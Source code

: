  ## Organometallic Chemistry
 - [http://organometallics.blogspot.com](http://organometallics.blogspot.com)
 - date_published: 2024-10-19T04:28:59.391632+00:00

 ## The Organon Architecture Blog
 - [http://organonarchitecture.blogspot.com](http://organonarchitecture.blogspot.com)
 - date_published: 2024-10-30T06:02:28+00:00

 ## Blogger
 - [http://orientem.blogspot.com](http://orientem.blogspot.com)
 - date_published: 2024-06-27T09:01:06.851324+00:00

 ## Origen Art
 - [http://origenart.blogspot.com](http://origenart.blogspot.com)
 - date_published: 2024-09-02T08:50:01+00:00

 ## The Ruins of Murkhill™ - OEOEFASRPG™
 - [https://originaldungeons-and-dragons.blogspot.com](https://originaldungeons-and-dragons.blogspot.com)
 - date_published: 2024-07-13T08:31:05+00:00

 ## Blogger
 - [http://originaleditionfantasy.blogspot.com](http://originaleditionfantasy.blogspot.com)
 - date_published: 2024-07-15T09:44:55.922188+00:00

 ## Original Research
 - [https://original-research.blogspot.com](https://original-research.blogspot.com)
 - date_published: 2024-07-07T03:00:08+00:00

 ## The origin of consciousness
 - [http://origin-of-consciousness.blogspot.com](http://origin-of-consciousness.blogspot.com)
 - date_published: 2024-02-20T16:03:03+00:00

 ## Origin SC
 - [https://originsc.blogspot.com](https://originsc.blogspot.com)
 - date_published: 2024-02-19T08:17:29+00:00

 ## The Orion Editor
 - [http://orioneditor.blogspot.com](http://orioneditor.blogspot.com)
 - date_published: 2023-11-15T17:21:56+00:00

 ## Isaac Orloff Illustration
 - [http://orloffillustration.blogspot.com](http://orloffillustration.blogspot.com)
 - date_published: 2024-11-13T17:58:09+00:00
——
(What you need to do): Which lines in the data above contain "blogspot"? Show each one.

(Exercise response):
 - [http://organometallics.blogspot.com](http://organometallics.blogspot.com)
 - [http://organonarchitecture.blogspot.com](http://organonarchitecture.blogspot.com)
 - [http://orientem.blogspot.com](http://orientem.blogspot.com)
 - [http://origenart.blogspot.com](http://origenart.blogspot.com)
 - [https://originaldungeons-and-dragons.blogspot.com](https://originaldungeons-and-dragons.blogspot.com)
 - [http://originaleditionfantasy.blogspot.com](http://originaleditionfantasy.blogspot.com)
 - [https://original-research.blogspot.com](https://original-research.blogspot.com)
 - [http://origin-of-consciousness.blogspot.com](http://origin-of-consciousness.blogspot.com)
 - [https://originsc.blogspot.com](https://originsc.blogspot.com)
 - [http://orioneditor.blogspot.com](http://orioneditor.blogspot.com)
 - [http://orloffillustration.blogspot.com](http://orloffillustration.blogspot.com)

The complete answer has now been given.